Would you please write out each entry precisely as given?

___ Provided information

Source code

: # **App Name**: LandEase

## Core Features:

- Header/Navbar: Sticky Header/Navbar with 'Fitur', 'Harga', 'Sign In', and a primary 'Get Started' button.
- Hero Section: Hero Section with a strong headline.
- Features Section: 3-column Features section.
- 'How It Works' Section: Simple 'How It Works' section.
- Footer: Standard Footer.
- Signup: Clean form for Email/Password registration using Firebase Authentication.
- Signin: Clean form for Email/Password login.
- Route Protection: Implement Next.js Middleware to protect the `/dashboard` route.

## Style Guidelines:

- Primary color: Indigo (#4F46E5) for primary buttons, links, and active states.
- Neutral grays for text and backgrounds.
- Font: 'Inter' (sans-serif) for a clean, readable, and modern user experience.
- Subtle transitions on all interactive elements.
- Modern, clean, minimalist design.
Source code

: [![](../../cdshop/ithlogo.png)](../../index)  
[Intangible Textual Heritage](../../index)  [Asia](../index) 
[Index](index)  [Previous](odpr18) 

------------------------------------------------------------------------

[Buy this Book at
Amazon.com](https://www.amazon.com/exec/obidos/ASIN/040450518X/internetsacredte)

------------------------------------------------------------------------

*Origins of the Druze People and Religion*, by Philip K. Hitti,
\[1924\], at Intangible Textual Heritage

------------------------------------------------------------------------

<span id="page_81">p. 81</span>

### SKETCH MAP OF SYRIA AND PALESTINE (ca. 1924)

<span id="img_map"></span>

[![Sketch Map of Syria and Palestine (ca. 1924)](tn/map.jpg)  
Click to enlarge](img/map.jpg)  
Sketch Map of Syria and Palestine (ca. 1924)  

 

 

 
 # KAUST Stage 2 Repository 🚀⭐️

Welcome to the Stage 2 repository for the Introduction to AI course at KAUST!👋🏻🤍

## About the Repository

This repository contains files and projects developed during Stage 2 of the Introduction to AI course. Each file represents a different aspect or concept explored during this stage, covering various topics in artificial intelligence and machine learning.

______

● **Solution for this problem**:
Source code

: # **App Name**: LandEase

## Core Features:

- Header/Navbar: Sticky Header/Navbar with 'Fitur', 'Harga', 'Sign In', and a primary 'Get Started' button.
- Hero Section: Hero Section with a strong headline.
- Features Section: 3-column Features section.
- 'How It Works' Section: Simple 'How It Works' section.
- Footer: Standard Footer.
- Signup: Clean form for Email/Password registration using Firebase Authentication.
- Signin: Clean form for Email/Password login.
- Route Protection: Implement Next.js Middleware to protect the `/dashboard` route.

## Style Guidelines:

- Primary color: Indigo (#4F46E5) for primary buttons, links, and active states.
- Neutral grays for text and backgrounds.
- Font: 'Inter' (sans-serif) for a clean, readable, and modern user experience.
- Subtle transitions on all interactive elements.
- Modern, clean, minimalist design.
Source code

: [![](../../cdshop/ithlogo.png)](../../index)  
[Intangible Textual Heritage](../../index)  [Asia](../index) 
[Index](index)  [Previous](odpr18) 

------------------------------------------------------------------------

[Buy this Book at
Amazon.com](https://www.amazon.com/exec/obidos/ASIN/040450518X/internetsacredte)

------------------------------------------------------------------------

*Origins of the Druze People and Religion*, by Philip K. Hitti,
\[1924\], at Intangible Textual Heritage

------------------------------------------------------------------------

<span id="page_81">p. 81</span>

### SKETCH MAP OF SYRIA AND PALESTINE (ca. 1924)

<span id="img_map"></span>

[![Sketch Map of Syria and Palestine (ca. 1924)](tn/map.jpg)  
Click to enlarge](img/map.jpg)  
Sketch Map of Syria and Palestine (ca. 1924)  

 

 

 
 # KAUST Stage 2 Repository 🚀⭐️

Welcome to the Stage 2 repository for the Introduction to AI course at KAUST!👋🏻🤍

## About the Repository

This repository contains files and projects developed during Stage 2 of the Introduction to AI course. Each file represents a different aspect or concept explored during this stage, covering various topics in artificial intelligence and machine learning.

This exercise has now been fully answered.